Il est vrai qu’au vu du parcours depuis la nomination du nouveau président de la Fed qui n’a eu de cesse de souffler le chaud et le froid sur les marchés, cette simple phrase avait quelque chose de prophétique. Et avec le recul, nous aurions dû davantage nous intéresser à la personnalité et à la psychologie de l’homme qui dispose d’un pouvoir colossal sur les marchés financiers.
Robert Schiller avait repris à son compte une expression d’Alan Greenspan, l’ex-président de la Banque centrale américaine, pour analyser le phénomène de prophétie autoréalisatrice responsable de la surévaluation des marchés boursiers. Cet universitaire a démontré la nature complexe des marchés en s’appuyant à la fois sur l’observation de facteurs externes (démographie, nouvelles technologies) et culturels (notamment le rôle joué par les médias) : la valorisation des actions et des marchés n’est pas le pur produit d’une analyse mathématique et parfaitement rationnelle des agents économiques.

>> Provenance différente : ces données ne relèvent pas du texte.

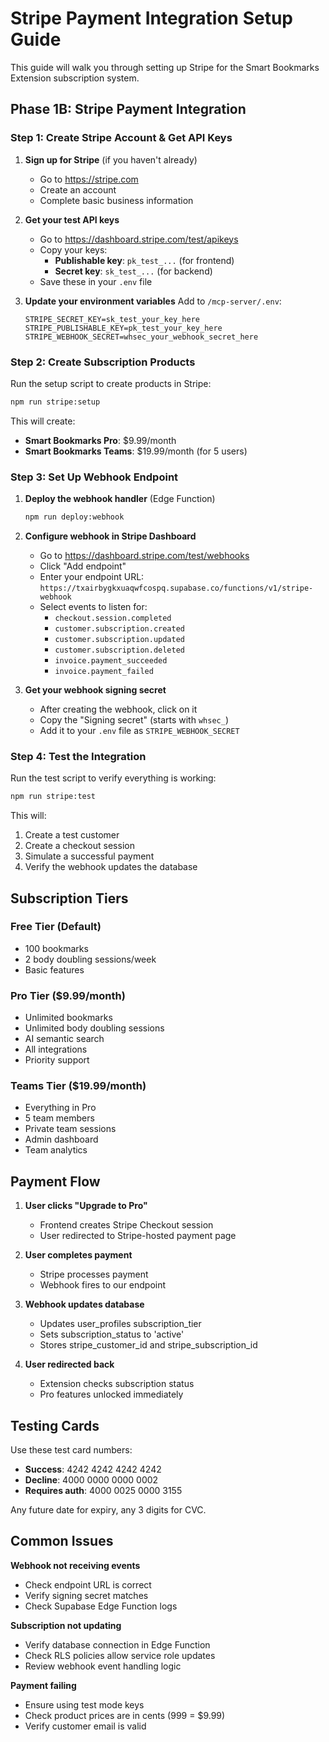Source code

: # Stripe Payment Integration Setup Guide

This guide will walk you through setting up Stripe for the Smart Bookmarks Extension subscription system.

## Phase 1B: Stripe Payment Integration

### Step 1: Create Stripe Account & Get API Keys

1. **Sign up for Stripe** (if you haven't already)
   - Go to https://stripe.com
   - Create an account
   - Complete basic business information

2. **Get your test API keys**
   - Go to https://dashboard.stripe.com/test/apikeys
   - Copy your keys:
     - **Publishable key**: `pk_test_...` (for frontend)
     - **Secret key**: `sk_test_...` (for backend)
   - Save these in your `.env` file

3. **Update your environment variables**
   Add to `/mcp-server/.env`:
   ```
   STRIPE_SECRET_KEY=sk_test_your_key_here
   STRIPE_PUBLISHABLE_KEY=pk_test_your_key_here
   STRIPE_WEBHOOK_SECRET=whsec_your_webhook_secret_here
   ```

### Step 2: Create Subscription Products

Run the setup script to create products in Stripe:
```bash
npm run stripe:setup
```

This will create:
- **Smart Bookmarks Pro**: $9.99/month
- **Smart Bookmarks Teams**: $19.99/month (for 5 users)

### Step 3: Set Up Webhook Endpoint

1. **Deploy the webhook handler** (Edge Function)
   ```bash
   npm run deploy:webhook
   ```

2. **Configure webhook in Stripe Dashboard**
   - Go to https://dashboard.stripe.com/test/webhooks
   - Click "Add endpoint"
   - Enter your endpoint URL: `https://txairbygkxuaqwfcospq.supabase.co/functions/v1/stripe-webhook`
   - Select events to listen for:
     - `checkout.session.completed`
     - `customer.subscription.created`
     - `customer.subscription.updated`
     - `customer.subscription.deleted`
     - `invoice.payment_succeeded`
     - `invoice.payment_failed`

3. **Get your webhook signing secret**
   - After creating the webhook, click on it
   - Copy the "Signing secret" (starts with `whsec_`)
   - Add it to your `.env` file as `STRIPE_WEBHOOK_SECRET`

### Step 4: Test the Integration

Run the test script to verify everything is working:
```bash
npm run stripe:test
```

This will:
1. Create a test customer
2. Create a checkout session
3. Simulate a successful payment
4. Verify the webhook updates the database

## Subscription Tiers

### Free Tier (Default)
- 100 bookmarks
- 2 body doubling sessions/week
- Basic features

### Pro Tier ($9.99/month)
- Unlimited bookmarks
- Unlimited body doubling sessions
- AI semantic search
- All integrations
- Priority support

### Teams Tier ($19.99/month)
- Everything in Pro
- 5 team members
- Private team sessions
- Admin dashboard
- Team analytics

## Payment Flow

1. **User clicks "Upgrade to Pro"**
   - Frontend creates Stripe Checkout session
   - User redirected to Stripe-hosted payment page

2. **User completes payment**
   - Stripe processes payment
   - Webhook fires to our endpoint

3. **Webhook updates database**
   - Updates user_profiles subscription_tier
   - Sets subscription_status to 'active'
   - Stores stripe_customer_id and stripe_subscription_id

4. **User redirected back**
   - Extension checks subscription status
   - Pro features unlocked immediately

## Testing Cards

Use these test card numbers:
- **Success**: 4242 4242 4242 4242
- **Decline**: 4000 0000 0000 0002
- **Requires auth**: 4000 0025 0000 3155

Any future date for expiry, any 3 digits for CVC.

## Common Issues

**Webhook not receiving events**
- Check endpoint URL is correct
- Verify signing secret matches
- Check Supabase Edge Function logs

**Subscription not updating**
- Verify database connection in Edge Function
- Check RLS policies allow service role updates
- Review webhook event handling logic

**Payment failing**
- Ensure using test mode keys
- Check product prices are in cents (999 = $9.99)
- Verify customer email is valid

En effet, si on a essayé d’objectiver depuis 50 ans le fonctionnement des marchés financiers grâce au recours aux théories mathématiques, ils restent avant tout le résultat du comportement de millions d’hommes et de femmes qui réagissent à un ensemble d’éléments plus ou moins conscients. Autant dire que toute modélisation précise est impossible. Il n’est alors pas étonnant de constater que parmi les grands fonds mondiaux qui gèrent des centaines de milliards d’actifs, l’objectif — afin de maximiser les performances — est de limiter au maximum la participation de l’homme dans les processus de décisions. Car l’homme, mû par des éléments psychologiques qui sont, par essence, des facteurs imprévisibles, est le maillon faible de la chaîne.
La dernière crise que nous venons de traverser n’en est qu’une nouvelle et parfaite illustration. Ben Bernanke a réussi à instiller le doute dans la tête des investisseurs quant à la solidité des fondamentaux de l’économie américaine (qui représente cinq fois celle de la Chine) en annonçant des choses qui sont apparues contradictoires. Il a ainsi fait de la maîtrise de l’inflation son cheval de bataille, soulignant à maintes reprises une surchauffe potentielle de la première économie mondiale tout en prédisant un ralentissement à terme. Ce qui ne l’a pas empêché de prendre une décision dont le but est clairement de freiner l’expansion de cette économie en renchérissant le coût de l’argent avec une hausse de 0,25 point des taux directeurs.
En même temps, on peut légitimement penser que cette pause dans la progression des Bourses mondiales était nécessaire ; mais ce qui a réellement surpris, c’est l’ampleur et la rapidité de la correction. Certains "vieux de la vieille" ont très vite fait le parallèle avec le krach d’octobre 1987 où les marchés, après avoir sévèrement corrigé, avaient continué sur une pente baissière jusqu’en décembre mais avaient retrouvé leurs niveaux d’avant crise en mai 1988. Comme à chaque mouvement d’ampleur, le phénomène s’est trouvé accentué par le rôle des hedges funds (ou fonds alternatifs) qui utilisent beaucoup l’effet de levier en empruntant une partie importante des sommes qu’ils jouent sur les marchés financiers, comme le permet par exemple le SRD.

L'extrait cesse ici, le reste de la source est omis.